= What you have to do =
If "Tool" shows up in a line of the material, return that line.

= Extracted material =
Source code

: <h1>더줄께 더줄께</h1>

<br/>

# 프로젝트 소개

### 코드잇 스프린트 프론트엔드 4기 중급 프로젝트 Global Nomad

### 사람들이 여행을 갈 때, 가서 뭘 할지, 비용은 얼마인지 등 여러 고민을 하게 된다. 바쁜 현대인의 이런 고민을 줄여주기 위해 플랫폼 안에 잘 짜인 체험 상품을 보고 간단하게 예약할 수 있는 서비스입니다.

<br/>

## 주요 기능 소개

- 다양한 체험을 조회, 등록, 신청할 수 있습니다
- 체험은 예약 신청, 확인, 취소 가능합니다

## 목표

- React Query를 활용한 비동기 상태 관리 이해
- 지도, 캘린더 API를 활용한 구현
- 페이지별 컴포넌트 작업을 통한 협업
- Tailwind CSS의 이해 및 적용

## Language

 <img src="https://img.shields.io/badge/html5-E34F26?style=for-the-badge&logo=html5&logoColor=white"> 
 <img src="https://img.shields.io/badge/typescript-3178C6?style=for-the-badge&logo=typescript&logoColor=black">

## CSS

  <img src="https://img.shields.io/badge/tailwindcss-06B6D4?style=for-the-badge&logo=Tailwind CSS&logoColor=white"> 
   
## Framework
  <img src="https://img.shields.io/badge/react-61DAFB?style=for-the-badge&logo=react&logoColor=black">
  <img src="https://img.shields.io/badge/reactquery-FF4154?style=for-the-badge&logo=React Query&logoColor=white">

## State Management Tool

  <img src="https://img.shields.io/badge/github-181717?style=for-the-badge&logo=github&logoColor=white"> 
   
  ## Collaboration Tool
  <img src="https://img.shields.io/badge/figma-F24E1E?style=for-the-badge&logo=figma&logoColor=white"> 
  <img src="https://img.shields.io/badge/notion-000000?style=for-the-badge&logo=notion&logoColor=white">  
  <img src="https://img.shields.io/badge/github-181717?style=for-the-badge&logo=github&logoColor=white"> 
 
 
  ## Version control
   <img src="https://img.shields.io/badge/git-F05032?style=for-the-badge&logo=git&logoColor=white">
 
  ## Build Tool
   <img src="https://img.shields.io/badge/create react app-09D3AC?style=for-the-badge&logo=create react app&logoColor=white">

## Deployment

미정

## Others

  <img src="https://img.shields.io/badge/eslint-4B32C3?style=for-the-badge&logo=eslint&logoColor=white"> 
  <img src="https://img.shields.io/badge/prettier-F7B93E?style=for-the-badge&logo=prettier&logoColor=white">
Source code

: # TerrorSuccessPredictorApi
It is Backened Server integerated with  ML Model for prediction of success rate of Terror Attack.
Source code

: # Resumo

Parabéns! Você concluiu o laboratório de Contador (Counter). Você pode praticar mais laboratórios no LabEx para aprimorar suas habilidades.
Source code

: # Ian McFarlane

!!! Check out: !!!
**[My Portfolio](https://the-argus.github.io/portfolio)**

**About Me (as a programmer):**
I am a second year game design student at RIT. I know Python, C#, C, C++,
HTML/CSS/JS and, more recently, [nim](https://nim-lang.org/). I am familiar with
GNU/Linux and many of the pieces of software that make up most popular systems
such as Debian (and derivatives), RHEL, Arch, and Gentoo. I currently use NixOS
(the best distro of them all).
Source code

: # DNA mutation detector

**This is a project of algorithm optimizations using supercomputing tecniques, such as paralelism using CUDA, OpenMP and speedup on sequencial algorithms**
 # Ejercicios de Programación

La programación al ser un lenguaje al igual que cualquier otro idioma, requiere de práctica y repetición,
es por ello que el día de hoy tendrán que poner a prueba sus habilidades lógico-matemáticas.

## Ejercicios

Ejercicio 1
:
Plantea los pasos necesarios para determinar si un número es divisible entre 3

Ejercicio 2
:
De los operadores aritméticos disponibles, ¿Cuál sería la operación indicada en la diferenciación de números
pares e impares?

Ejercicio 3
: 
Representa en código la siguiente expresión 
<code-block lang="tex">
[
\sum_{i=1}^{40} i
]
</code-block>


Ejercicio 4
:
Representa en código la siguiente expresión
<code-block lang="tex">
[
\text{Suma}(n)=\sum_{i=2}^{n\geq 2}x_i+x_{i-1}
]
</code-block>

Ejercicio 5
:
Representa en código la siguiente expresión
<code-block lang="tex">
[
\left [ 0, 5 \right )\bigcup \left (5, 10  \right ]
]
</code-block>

= Answer to the problem =
## State Management Tool
  ## Collaboration Tool
  ## Build Tool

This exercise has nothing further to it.